Cour V
E-6851/2007/wan
{T 0/2}
A r r ê t d u 2 9 s e p t e m b r e 2 0 1 0
Emilia Antonioni (présidente du collège),
François Badoud, Gabriela Freihofer, juges,
Céline Longchamp, greffière.
A._______, née le (...),
B._______, née le (...),
C._______, né le (...),
Irak,
recourants,
contre
Office fédéral des migrations (ODM),
Quellenweg 6, 3003 Berne,
autorité inférieure.
Asile ; décision de l'ODM du 12 septembre 2007 /
N (…).
B u n d e s v e r w a l t u n g s g e r i c h t
T r i b u n a l a d m i n i s t r a t i f f é d é r a l
T r i b u n a l e a m m i n i s t r a t i v o f e d e r a l e
T r i b u n a l a d m i n i s t r a t i v f e d e r a l
Composit ion
Parties
Objet
E-6851/2007
Faits :
A.
L'époux de l'intéressée a déposé une demande d'asile en Suisse le 4
mai 1998, laquelle a été rejetée par décision de l'ODM du 24 avril
2002. Cet office a également prononcé le renvoi de Suisse de celui-ci
mais a renoncé à l'exécution de cette mesure de sorte qu'il a été mis
au bénéfice d'une admission provisoire.
B.
Le 18 janvier 2005, l'intéressée a déposé une demande d'asile en
Suisse auprès du Centre d'enregistrement et de procédure de
D._______.
C.
Entendue sommairement audit centre le 20 janvier 2005, puis par les
autorités cantonales et fédérales compétentes sur ses motifs d'asile
les 2 février 2005 et 29 août 2007, la requérante a déclaré être une
ressortissante irakienne et avoir toujours vécu à Bagdad.
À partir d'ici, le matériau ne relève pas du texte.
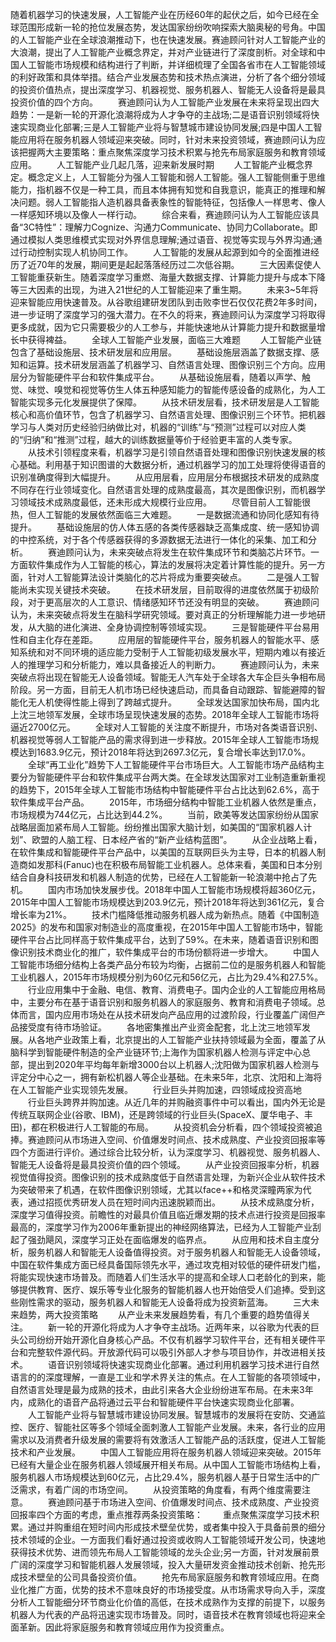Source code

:    随着机器学习的快速发展，人工智能产业在历经60年的起伏之后，如今已经在全球范围形成新一轮的抢位发展态势，发达国家纷纷吹响探索大脑奥秘的号角。中国的人工智能产业在全球浪潮推动下，也在快速发展。赛迪顾问针对人工智能产业的大浪潮，提出了人工智能产业概念界定，并对产业链进行了深度剖析。对全球和中国人工智能市场规模和结构进行了判断，并详细梳理了全国各省市在人工智能领域的利好政策和具体举措。结合产业发展态势和技术热点演进，分析了各个细分领域的投资价值热点，提出深度学习、机器视觉、服务机器人、智能无人设备将是最具投资价值的四个方向。
　　赛迪顾问认为人工智能产业发展在未来将呈现出四大趋势：一是新一轮的开源化浪潮将成为人才争夺的主战场;二是语音识别领域将快速实现商业化部署;三是人工智能产业将与智慧城市建设协同发展;四是中国人工智能应用将在服务机器人领域迎来突破。同时，针对未来投资领域，赛迪顾问认为应该把握两大主要策略：重点聚焦深度学习技术积累与抢先布局家庭服务和教育领域应用。
　　人工智能产业几起几落，迎来新发展时期
　　人工智能产业概念界定。概念定义上，人工智能分为强人工智能和弱人工智能。强人工智能侧重于思维能力，指机器不仅是一种工具，而且本体拥有知觉和自我意识，能真正的推理和解决问题。弱人工智能指人造机器具备表象性的智能特征，包括像人一样思考、像人一样感知环境以及像人一样行动。
　　综合来看，赛迪顾问认为人工智能应该具备“3C特性”：理解力Cognize、沟通力Communicate、协同力Collaborate。即通过模拟人类思维模式实现对外界信息理解;通过语音、视觉等实现与外界沟通;通过行动控制实现人机协同工作。
　　人工智能的发展从起源到如今的全面推进经历了近70年的发展，期间更是起起落落经历过二次低谷期。
　　三大因素促使人工智能重获新生。随着深度学习重燃、海量大数据支撑、计算能力提升与成本下降等三大因素的出现，为进入21世纪的人工智能迎来了重生期。
　　未来3~5年将迎来智能应用快速普及。从谷歌组建研发团队到击败李世石仅仅花费2年多时间，进一步证明了深度学习的强大潜力。在不久的将来，赛迪顾问认为深度学习将取得更多成就，因为它只需要极少的人工参与，并能快速地从计算能力提升和数据量增长中获得裨益。
　　全球人工智能产业发展，面临三大难题
　　人工智能产业链包含了基础设施层、技术研发层和应用层。
　　基础设施层涵盖了数据支撑、感知和运算。技术研发层涵盖了机器学习、自然语言处理、图像识别三个方向。应用层分为智能硬件平台和软件集成平台。
　　从基础设施层看，随着以声学、触觉、味觉、嗅觉和视觉等仿生人体五种感知能力的智能传感设备的成熟化，为人工智能实现多元化发展提供了保障。
　　从技术研发层看，技术研发层是人工智能核心和高价值环节，包含了机器学习、自然语言处理、图像识别三个环节。把机器学习与人类对历史经验归纳做比对，机器的“训练”与“预测”过程可以对应人类的“归纳”和“推测”过程，越大的训练数据量等价于经验更丰富的人类专家。
　　从技术引领程度来看，机器学习是引领自然语音处理和图像识别快速发展的核心基础。利用基于知识图谱的大数据分析，通过机器学习的加工处理将使得语音的识别准确度得到大幅提升。
　　从应用层看，应用层分布根据技术研发的成熟度不同存在行业领域变化。自然语言处理的成熟度最高，其次是图像识别，而机器学习领域技术成熟度最低，还未形成大规模行业应用。
　　尽管目前人工智能很热，但人工智能的发展依然面临三大难题。
　　一是数据流通和协同化感知有待提升。
　　基础设施层的仿人体五感的各类传感器缺乏高集成度、统一感知协调的中控系统，对于各个传感器获得的多源数据无法进行一体化的采集、加工和分析。
　　赛迪顾问认为，未来突破点将发生在软件集成环节和类脑芯片环节。一方面软件集成作为人工智能的核心，算法的发展将决定着计算性能的提升。另一方面，针对人工智能算法设计类脑化的芯片将成为重要突破点。
　　二是强人工智能尚未实现关键技术突破。
　　在技术研发层，目前取得的进度依然属于初级阶段，对于更高层次的人工意识、情绪感知环节还没有明显的突破。
　　赛迪顾问认为，未来突破点将发生在脑科学研究领域。要对真正的分析理解能力进一步地研发，从大脑的进化演进、全身协调控制等领域实现。
　　三是智能硬件平台易用性和自主化存在差距。
　　应用层的智能硬件平台，服务机器人的智能水平、感知系统和对不同环境的适应能力受制于人工智能初级发展水平，短期内难以有接近人的推理学习和分析能力，难以具备接近人的判断力。
　　赛迪顾问认为，未来突破点将出现在智能无人设备领域。智能无人汽车处于全球各大车企巨头争相布局阶段。另一方面，目前无人机市场已经快速启动，而具备自动跟踪、智能避障的智能化无人机使得性能上得到了跨越式提升。
　　全球发达国家加快布局，国内北上沈三地领军发展，全球市场呈现快速发展的态势。2018年全球人工智能市场将逼近2700亿元。
　　全球对人工智能的关注度不断提升，市场对各类语音识别、机器视觉等弱人工智能产品的需求得到进一步释放。2015年全球人工智能市场规模达到1683.9亿元，预计2018年将达到2697.3亿元，复合增长率达到17.0%。
　　全球“再工业化”趋势下人工智能硬件平台市场巨大。人工智能市场产品结构主要分为智能硬件平台和软件集成平台两大类。在全球发达国家对工业制造重新重视的趋势下，2015年全球人工智能市场结构中智能硬件平台占比达到62.6%，高于软件集成平台产品。
　　2015年，市场细分结构中智能工业机器人依然是重点，市场规模为744亿元，占比达到44.2%。
　　当前，欧美等发达国家纷纷从国家战略层面加紧布局人工智能。纷纷推出国家大脑计划，如美国的“国家机器人计划”、欧盟的人脑工程、日本经产省的“新产业结构蓝图”。
　　从企业战略上看，在软件集成和智能硬件平台产品中，以美国的互联网巨头为主导，日本的机器人制造商如发那科(Fanuc)也在积极布局智能工业机器人。总体来看，美国和日本分别结合自身科技研发和机器人制造的优势，已经在人工智能新一轮浪潮中抢占了先机。
　　国内市场加快发展步伐。2018年中国人工智能市场规模将超360亿元，2015年中国人工智能市场规模达到203.9亿元，预计2018年将达到361亿元，复合增长率为21%。
　　技术门槛降低推动服务机器人成为新热点。随着《中国制造2025》的发布和国家对制造业的高度重视，在2015年中国人工智能市场中，智能硬件平台占比同样高于软件集成平台，达到了59%。在未来，随着语音识别和图像识别技术商业化的推广，软件集成平台的市场份额将进一步增大。
　　中国人工智能市场细分结构上各类产品分布较为均衡，占据前二位的是服务机器人和智能工业机器人，2015年市场规模分别为60亿元和56亿元，占比为29.4%和27.5%。
　　行业应用集中于金融、电信、教育、消费电子。国内企业的人工智能应用格局中，主要分布在基于语音识别和服务机器人的家庭服务、教育和消费电子领域。总体而言，国内应用市场处在从技术研发向产品应用的过渡阶段，行业覆盖广阔但产品接受度有待市场验证。
　　各地密集推出产业资金配套，北上沈三地领军发展。从各地产业政策上看，北京提出的人工智能产业扶持领域最为全面，覆盖了从脑科学到智能硬件制造的全产业链环节;上海作为国家机器人检测与评定中心总部，提出到2020年平均每年新增3000台以上机器人;沈阳做为国家机器人检测与评定分中心之一，拥有新松机器人等企业基础。在未来5年，北京、沈阳和上海将在人工智能产业实现领先发展。
　　行业巨头并购加速，四领域成投资高地
　　行业巨头跨界并购加速。从近几年的并购融资事件中可以看出，国内外无论是传统互联网企业(谷歌、IBM)，还是跨领域的行业巨头(SpaceX、厦华电子、丰田)，都在积极进行人工智能的布局。
　　从投资机会分析看，四个领域投资被追捧。赛迪顾问从市场进入空间、价值爆发时间点、技术成熟度、产业投资回报率等四个方面进行评价。通过综合比较分析，认为深度学习、机器视觉、服务机器人、智能无人设备将是最具投资价值的四个领域。
　　从产业投资回报率分析，机器视觉值得投资。图像识别的技术成熟度低于自然语言处理，为新兴企业从软件技术为突破带来了机遇，在软件图像识别领域，尤其以face++和格灵深瞳两家为代表，通过招揽优秀研发人员在短时间内迅速脱颖而出。
　　从技术成熟度分析，深度学习值得投资。前瞻性的对最具价值且临近爆发期的技术点进行投资是回报率最高的，深度学习作为2006年重新提出的神经网络算法，已经为人工智能产业刮起了强劲飓风，深度学习正处在面临爆发的临界点。
　　从应用和技术自主度分析，服务机器人和智能无人设备值得投资。对于服务机器人和智能无人设备领域，中国在软件集成方面已经具备国际领先水平，通过攻克相对较低的硬件研发门槛，将能实现快速市场普及。而随着人们生活水平的提高和全球人口老龄化的到来，能够提供教育、医疗、娱乐等专业化服务的智能机器人也开始倍受人们追捧。受到这些刚性需求的驱动，服务机器人和智能无人设备将成为投资新蓝海。
　　三大未来趋势，两大投资策略
　　从产业未来发展趋势看，有几个重要的趋势值得关注。
　　新一轮的开源化将成为人才争夺主战场。近两年来，以谷歌为代表的巨头公司纷纷开始开源化自身核心产品。不仅有机器学习软件平台，还有相关硬件平台和完整软件源代码。开放源代码可以吸引外部人才参与项目协作，并改进相关技术。
　　语音识别领域将快速实现商业化部署。通过利用机器学习技术进行自然语言的的深度理解，一直是工业和学术界关注的焦点。在人工智能的各项领域中，自然语言处理是最为成熟的技术，由此引来各大企业纷纷进军布局。在未来3年内，成熟化的语音产品将通过云平台和智能硬件平台快速实现商业化部署。
　　人工智能产业将与智慧城市建设协同发展。智慧城市的发展将在安防、交通监控、医疗、智能社区等多个领域全面刺激人工智能产业发展。未来，各行业的应用需求以及消费者升级发展的需要将有效激活人工智能产品的活跃度，促进人工智能技术和产业发展。
　　中国人工智能应用将在服务机器人领域迎来突破。2015年已经有大量企业在服务机器人领域展开相关布局。从中国人工智能市场结构上看，服务机器人市场规模达到60亿元，占比29.4%，服务机器人基于日常生活中的广泛需求，有着广阔的市场空间。
　　从投资策略的角度看，有两个维度需要注意。
　　赛迪顾问基于市场进入空间、价值爆发时间点、技术成熟度、产业投资回报率四个方面的考虑，重点推荐两条投资策略：
　　重点聚焦深度学习技术积累。通过并购重组在短时间内形成技术壁垒优势，或者集中投入于具备前景的细分技术领域的企业。一方面我们看好通过投资或收购人工智能领域开发公司，快速地获得技术优势、进而领先布局人工智能领域的龙头企业;另一方面，针对发展前景广阔的深度学习和智能机器人发展领域，投入大量研发资金推动技术创新、抢先形成技术壁垒的公司具备投资价值。
　　抢先布局家庭服务和教育领域应用。在商业化推广方面，优势的技术不意味良好的市场接受度。从市场需求导向入手，深度分析人工智能细分环节商业化价值的高低，在技术成熟作为支撑的前提下，以服务机器人为代表的产品将迅速实现市场普及。同时，语音技术在教育领域也将迎来全面革新。因此将家庭服务和教育领域应用作为投资重点。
Le 20 mai 2004, elle aurait adhéré au parti communiste ouvrier irakien
(Worker communist party of Irak [WCPI]), suite à des discussions avec
une voisine et amie, responsable d'une cellule du parti. Elles auraient
distribué, accompagnées d'une autre amie, des journaux du parti aux
femmes du quartier, à raison d'une à deux fois par mois ou tous les
deux mois (selon les versions) ainsi que des tracts, le 21 juillet 2004.
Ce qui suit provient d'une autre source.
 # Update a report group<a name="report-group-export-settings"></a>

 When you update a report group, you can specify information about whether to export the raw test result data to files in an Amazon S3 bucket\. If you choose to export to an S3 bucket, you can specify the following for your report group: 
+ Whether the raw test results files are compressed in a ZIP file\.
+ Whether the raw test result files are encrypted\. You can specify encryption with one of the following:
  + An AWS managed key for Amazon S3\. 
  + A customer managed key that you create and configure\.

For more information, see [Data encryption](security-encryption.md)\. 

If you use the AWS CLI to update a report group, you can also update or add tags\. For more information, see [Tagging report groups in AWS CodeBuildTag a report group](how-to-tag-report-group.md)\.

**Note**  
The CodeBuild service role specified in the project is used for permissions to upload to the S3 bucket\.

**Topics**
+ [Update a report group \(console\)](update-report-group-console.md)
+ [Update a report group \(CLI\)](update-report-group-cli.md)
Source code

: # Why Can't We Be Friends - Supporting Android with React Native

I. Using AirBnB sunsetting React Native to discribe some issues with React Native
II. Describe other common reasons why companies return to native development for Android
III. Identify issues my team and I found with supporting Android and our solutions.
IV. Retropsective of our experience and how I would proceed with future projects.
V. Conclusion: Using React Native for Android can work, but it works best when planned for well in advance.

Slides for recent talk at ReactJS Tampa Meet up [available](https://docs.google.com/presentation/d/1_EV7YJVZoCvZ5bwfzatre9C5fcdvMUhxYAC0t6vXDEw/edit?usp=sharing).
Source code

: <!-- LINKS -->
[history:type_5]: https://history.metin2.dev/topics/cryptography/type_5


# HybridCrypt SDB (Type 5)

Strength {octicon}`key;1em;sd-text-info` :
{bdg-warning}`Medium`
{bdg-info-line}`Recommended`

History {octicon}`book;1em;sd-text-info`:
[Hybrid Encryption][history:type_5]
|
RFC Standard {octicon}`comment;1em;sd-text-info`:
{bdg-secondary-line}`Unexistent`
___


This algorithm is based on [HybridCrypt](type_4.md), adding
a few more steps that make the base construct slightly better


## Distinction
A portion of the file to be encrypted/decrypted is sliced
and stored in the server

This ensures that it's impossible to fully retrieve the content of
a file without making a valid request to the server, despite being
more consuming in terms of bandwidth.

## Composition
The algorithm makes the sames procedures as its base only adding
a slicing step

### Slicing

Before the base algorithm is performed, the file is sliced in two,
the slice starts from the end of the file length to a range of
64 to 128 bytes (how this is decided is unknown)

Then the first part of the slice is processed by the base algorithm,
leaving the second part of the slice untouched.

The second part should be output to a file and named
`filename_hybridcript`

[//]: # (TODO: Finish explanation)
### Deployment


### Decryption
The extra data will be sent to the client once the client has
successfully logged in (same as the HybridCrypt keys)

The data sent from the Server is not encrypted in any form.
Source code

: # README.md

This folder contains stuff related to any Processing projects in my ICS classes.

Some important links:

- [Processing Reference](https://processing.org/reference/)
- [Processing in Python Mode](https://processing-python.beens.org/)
L'intéressée aurait également participé à des réunions organisées au
domicile de cette voisine. Cinq à six jours après une première réunion
tenue le 15 octobre 2004, trois hommes, armés et cagoulés, se
seraient présentés chez elle et auraient averti sa mère que sa fille
devait cesser tout lien avec le WCPI. Son amie aurait été menacée de
la même manière. Elles auraient néanmoins poursuivi leurs activités.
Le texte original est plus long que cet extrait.